= Beginning of Section =

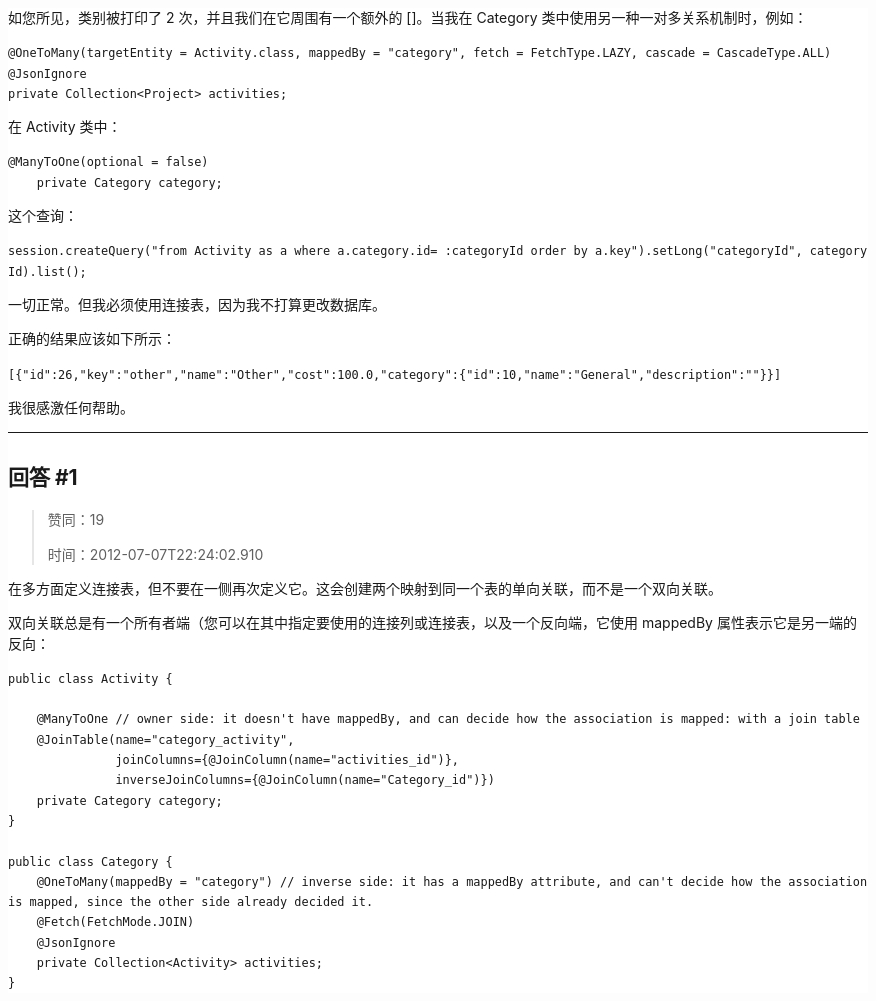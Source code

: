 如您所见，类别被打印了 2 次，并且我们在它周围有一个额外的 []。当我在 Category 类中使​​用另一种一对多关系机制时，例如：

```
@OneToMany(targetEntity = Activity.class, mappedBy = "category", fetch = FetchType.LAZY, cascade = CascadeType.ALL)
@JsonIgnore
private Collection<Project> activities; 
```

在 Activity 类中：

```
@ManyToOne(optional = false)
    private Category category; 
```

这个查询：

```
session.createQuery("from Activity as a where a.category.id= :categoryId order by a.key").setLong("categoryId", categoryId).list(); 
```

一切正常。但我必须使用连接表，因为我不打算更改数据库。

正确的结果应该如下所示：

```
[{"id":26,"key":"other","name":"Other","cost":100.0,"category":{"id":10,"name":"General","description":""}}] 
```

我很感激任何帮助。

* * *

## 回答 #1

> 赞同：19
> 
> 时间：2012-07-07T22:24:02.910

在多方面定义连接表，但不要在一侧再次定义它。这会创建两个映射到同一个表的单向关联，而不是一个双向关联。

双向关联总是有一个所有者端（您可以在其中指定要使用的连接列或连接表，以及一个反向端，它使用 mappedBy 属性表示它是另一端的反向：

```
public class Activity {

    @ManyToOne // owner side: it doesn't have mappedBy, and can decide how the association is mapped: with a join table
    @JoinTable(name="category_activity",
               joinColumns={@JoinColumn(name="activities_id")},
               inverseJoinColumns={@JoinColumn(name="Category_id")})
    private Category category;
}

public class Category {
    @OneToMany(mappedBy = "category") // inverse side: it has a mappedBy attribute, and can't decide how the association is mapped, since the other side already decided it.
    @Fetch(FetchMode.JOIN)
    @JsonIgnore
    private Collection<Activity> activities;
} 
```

= End of Section =
= Beginning of Section =

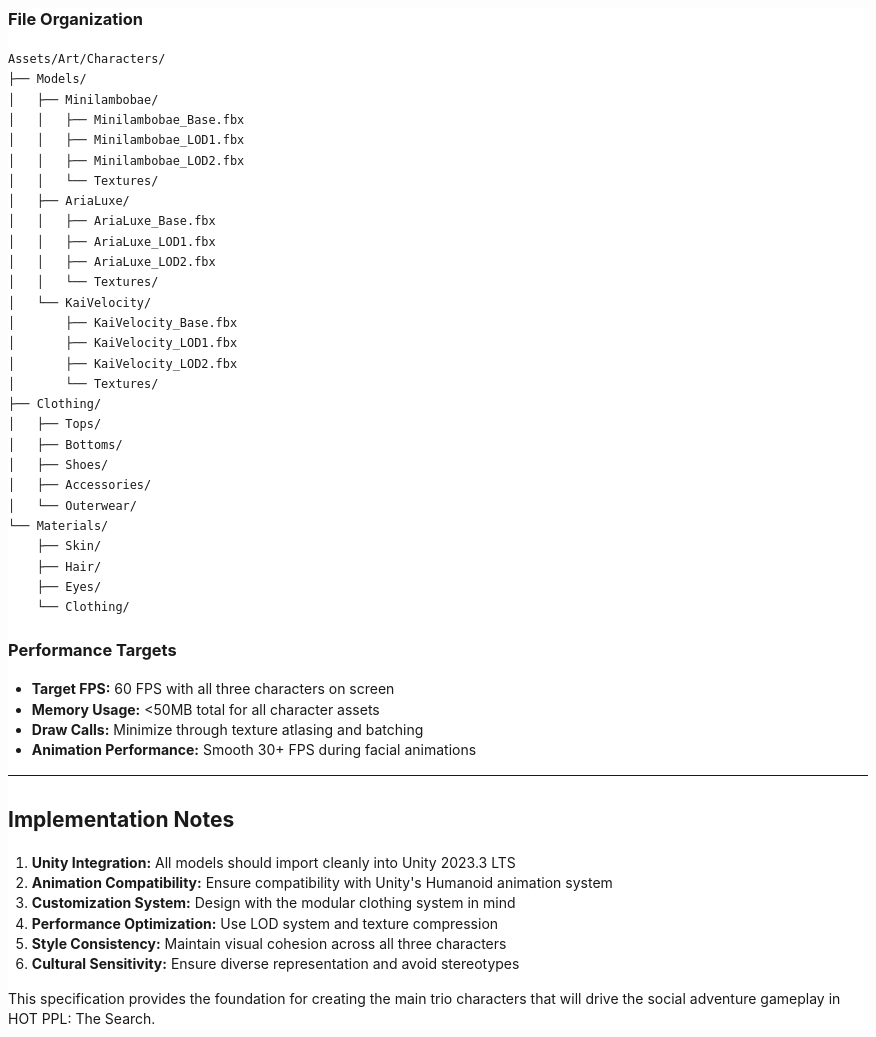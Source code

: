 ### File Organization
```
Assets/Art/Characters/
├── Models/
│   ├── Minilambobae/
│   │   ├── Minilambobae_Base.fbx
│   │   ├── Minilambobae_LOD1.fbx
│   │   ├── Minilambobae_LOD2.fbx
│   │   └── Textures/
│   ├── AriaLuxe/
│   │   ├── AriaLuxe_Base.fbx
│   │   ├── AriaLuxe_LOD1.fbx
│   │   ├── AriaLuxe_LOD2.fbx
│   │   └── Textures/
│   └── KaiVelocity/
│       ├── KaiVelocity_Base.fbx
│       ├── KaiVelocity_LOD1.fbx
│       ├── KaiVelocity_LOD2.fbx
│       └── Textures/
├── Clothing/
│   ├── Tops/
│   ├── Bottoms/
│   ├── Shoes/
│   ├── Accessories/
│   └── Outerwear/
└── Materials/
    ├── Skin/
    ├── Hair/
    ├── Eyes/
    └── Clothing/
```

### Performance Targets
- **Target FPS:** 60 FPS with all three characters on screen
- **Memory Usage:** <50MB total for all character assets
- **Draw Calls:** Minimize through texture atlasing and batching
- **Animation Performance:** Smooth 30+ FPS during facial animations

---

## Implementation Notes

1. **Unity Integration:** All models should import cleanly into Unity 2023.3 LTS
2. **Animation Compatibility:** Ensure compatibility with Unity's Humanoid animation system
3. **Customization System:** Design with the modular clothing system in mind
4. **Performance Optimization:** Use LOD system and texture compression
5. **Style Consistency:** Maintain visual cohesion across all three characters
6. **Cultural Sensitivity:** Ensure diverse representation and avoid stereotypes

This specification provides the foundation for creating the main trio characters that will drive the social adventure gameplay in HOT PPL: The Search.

= End of Section =

> EXERCISE DIRECTIONS: Look through the entries and find each line that has the string "OneToMany". Copy those lines.

> RESPONSE BELOW:
@OneToMany(targetEntity = Activity.class, mappedBy = "category", fetch = FetchType.LAZY, cascade = CascadeType.ALL)
    @OneToMany(mappedBy = "category") // inverse side: it has a mappedBy attribute, and can't decide how the association is mapped, since the other side already decided it.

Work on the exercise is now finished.